___ SOURCE DATA

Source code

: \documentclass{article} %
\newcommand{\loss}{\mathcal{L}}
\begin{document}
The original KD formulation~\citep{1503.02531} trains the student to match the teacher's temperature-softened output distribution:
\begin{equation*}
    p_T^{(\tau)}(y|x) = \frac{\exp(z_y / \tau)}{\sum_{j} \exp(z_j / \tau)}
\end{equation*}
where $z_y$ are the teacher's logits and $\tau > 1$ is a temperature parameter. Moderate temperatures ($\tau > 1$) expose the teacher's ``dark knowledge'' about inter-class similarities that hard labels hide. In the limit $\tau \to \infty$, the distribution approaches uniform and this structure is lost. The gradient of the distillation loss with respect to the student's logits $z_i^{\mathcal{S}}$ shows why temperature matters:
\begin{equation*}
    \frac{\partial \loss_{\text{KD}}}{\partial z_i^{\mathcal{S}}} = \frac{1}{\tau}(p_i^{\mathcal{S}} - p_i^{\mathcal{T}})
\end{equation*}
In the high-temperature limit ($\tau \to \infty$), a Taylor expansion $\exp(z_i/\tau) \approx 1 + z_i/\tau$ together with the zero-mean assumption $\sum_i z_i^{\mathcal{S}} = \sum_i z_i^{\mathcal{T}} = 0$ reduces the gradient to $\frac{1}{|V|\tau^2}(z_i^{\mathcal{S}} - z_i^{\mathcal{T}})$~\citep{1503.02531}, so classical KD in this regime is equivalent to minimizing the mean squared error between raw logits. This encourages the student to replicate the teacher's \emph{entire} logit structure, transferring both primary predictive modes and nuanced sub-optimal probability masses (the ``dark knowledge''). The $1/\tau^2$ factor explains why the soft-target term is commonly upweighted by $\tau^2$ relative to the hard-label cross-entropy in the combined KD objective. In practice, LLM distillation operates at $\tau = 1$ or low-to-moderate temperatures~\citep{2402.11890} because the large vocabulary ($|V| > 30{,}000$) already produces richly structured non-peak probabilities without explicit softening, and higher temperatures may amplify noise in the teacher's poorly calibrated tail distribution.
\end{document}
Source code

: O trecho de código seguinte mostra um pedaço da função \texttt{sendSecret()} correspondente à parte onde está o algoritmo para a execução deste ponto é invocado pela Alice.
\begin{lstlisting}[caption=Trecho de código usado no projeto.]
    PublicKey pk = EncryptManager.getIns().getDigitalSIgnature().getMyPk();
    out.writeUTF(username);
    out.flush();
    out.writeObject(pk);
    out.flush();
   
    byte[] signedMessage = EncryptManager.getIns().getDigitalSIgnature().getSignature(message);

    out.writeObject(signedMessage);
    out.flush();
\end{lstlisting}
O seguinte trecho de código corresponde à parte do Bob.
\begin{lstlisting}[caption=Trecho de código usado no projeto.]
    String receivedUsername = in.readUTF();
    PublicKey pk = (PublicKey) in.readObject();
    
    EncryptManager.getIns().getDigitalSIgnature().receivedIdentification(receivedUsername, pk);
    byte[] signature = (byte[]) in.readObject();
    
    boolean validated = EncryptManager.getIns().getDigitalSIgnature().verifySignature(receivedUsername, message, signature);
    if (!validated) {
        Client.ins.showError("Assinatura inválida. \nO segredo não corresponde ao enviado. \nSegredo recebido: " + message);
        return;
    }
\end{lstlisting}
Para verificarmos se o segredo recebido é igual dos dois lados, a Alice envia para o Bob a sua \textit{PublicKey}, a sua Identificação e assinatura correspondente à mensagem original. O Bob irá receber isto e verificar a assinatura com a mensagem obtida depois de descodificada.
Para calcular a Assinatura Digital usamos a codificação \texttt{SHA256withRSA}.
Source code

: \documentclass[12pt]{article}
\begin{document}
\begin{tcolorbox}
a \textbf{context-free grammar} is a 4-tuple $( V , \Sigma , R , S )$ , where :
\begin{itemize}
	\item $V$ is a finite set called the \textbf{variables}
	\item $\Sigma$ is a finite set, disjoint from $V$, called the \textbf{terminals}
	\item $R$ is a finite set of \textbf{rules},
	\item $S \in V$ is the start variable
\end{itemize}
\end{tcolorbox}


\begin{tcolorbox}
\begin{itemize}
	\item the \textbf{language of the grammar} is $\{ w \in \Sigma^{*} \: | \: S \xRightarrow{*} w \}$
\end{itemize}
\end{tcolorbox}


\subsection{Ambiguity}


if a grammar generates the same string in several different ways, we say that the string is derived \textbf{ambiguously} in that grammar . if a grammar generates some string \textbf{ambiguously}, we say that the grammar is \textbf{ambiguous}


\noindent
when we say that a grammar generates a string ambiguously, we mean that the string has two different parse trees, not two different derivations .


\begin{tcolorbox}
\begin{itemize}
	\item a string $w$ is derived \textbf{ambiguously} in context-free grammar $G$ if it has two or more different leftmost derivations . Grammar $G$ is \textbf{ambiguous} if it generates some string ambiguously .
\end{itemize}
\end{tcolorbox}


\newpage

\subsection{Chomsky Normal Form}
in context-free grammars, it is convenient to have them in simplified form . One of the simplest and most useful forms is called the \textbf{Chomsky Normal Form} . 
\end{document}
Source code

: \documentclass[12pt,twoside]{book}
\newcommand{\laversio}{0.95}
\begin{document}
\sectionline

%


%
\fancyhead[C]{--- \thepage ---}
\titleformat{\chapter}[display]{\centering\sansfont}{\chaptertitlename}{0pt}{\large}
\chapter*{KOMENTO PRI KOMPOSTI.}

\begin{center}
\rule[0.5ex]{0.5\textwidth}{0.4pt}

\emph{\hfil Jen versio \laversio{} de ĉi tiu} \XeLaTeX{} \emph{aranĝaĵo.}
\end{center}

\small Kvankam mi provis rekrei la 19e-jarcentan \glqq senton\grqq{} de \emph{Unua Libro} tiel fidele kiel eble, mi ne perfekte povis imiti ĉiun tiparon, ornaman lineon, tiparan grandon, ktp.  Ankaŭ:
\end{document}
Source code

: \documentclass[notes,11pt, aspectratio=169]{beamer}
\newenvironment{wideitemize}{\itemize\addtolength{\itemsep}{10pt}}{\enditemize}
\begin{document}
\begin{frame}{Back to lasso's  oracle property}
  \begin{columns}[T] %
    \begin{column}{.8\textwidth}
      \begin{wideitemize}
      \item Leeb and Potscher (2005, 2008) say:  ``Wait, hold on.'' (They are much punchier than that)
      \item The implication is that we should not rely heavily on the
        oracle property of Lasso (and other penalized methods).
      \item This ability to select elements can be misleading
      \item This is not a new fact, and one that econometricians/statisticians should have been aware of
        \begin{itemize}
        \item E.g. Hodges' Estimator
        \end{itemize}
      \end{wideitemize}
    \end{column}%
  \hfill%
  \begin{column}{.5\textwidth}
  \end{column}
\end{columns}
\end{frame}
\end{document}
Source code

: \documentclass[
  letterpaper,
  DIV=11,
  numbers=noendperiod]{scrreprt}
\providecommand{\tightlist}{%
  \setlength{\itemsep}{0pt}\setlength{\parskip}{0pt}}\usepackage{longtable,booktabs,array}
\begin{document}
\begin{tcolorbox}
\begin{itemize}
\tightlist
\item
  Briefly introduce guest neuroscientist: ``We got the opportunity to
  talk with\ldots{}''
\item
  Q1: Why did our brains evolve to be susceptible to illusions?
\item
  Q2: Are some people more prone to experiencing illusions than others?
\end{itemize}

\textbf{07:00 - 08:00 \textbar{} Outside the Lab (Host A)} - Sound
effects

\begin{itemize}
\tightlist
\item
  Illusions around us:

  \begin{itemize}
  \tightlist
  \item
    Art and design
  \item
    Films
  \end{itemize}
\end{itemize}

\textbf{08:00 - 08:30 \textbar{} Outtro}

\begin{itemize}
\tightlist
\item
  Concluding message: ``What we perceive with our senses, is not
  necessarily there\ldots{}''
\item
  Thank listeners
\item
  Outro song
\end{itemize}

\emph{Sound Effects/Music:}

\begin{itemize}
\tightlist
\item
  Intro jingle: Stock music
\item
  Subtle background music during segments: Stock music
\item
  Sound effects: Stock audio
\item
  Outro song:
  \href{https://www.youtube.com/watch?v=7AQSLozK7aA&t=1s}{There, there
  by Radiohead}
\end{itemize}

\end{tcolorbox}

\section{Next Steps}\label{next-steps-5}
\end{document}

______

| TASK PROMPT |
Check the listing for the word "receivedUsername". Show each line that has it.

| TASK ANSWER |
    String receivedUsername = in.readUTF();
    EncryptManager.getIns().getDigitalSIgnature().receivedIdentification(receivedUsername, pk);
    boolean validated = EncryptManager.getIns().getDigitalSIgnature().verifySignature(receivedUsername, message, signature);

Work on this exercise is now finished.